____ Information provided

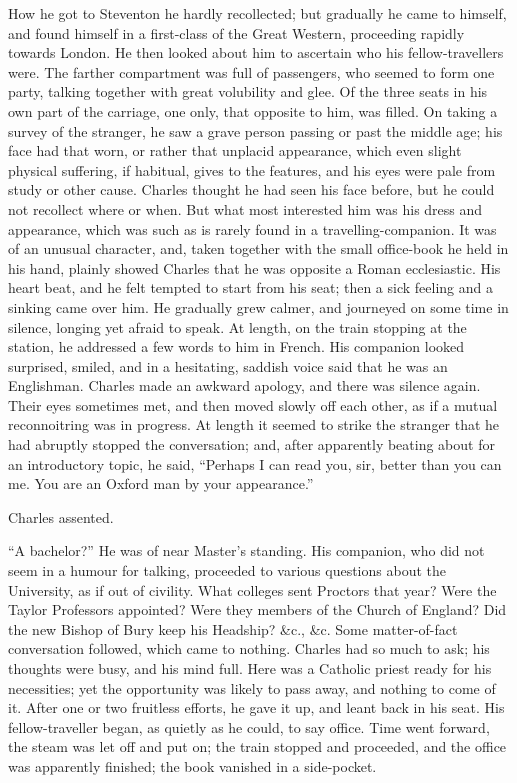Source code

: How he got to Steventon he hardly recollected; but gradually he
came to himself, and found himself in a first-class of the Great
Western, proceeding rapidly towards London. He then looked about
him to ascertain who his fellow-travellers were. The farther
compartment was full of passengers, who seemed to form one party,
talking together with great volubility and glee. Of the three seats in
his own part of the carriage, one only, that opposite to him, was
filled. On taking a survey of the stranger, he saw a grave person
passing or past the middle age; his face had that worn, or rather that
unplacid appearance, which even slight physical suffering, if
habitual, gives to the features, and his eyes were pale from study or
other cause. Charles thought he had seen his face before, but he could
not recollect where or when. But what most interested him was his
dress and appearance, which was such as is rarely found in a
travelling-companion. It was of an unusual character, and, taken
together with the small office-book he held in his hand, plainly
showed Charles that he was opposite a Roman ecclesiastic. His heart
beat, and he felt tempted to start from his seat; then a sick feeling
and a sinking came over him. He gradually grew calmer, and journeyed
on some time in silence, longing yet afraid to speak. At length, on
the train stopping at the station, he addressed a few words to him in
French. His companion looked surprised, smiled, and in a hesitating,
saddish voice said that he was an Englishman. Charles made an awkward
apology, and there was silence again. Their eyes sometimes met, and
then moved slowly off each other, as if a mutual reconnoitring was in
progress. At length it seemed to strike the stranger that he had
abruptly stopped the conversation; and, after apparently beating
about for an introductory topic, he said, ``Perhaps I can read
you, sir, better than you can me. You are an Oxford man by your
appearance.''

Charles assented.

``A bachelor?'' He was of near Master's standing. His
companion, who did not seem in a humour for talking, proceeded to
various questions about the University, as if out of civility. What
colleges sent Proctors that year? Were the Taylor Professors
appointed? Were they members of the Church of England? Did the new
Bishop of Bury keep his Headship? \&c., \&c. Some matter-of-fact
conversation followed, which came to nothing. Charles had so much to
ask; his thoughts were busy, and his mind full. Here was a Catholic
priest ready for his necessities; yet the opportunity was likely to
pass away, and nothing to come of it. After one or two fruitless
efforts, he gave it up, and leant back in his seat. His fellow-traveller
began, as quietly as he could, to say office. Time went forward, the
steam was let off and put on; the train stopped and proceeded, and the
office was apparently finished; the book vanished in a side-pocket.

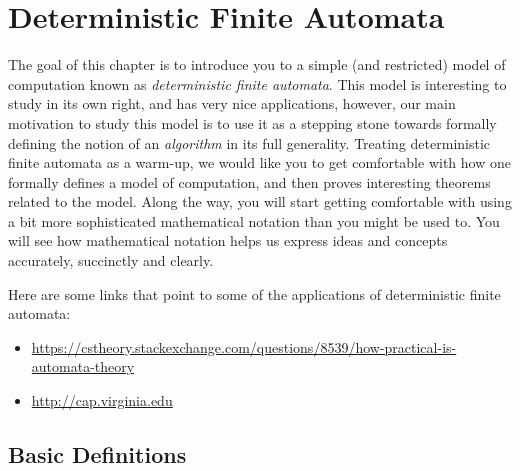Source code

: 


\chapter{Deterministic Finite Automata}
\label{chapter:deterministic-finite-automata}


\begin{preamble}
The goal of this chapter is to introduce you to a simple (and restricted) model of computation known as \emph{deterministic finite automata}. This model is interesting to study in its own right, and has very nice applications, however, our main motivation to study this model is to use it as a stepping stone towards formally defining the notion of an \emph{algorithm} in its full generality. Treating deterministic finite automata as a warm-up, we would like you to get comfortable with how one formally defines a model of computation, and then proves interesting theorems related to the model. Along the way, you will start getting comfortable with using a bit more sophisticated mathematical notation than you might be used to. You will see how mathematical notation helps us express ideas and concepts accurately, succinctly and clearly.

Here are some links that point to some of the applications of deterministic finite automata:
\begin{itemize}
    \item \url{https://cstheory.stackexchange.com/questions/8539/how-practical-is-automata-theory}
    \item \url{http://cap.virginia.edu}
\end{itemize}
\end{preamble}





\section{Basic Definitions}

________

Task | Begin with the line that contains "Here are some" and print each line exactly until the data ends, including the last line.

Your solution |
Here are some links that point to some of the applications of deterministic finite automata:
\begin{itemize}
    \item \url{https://cstheory.stackexchange.com/questions/8539/how-practical-is-automata-theory}
    \item \url{http://cap.virginia.edu}
\end{itemize}
\end{preamble}





\section{Basic Definitions}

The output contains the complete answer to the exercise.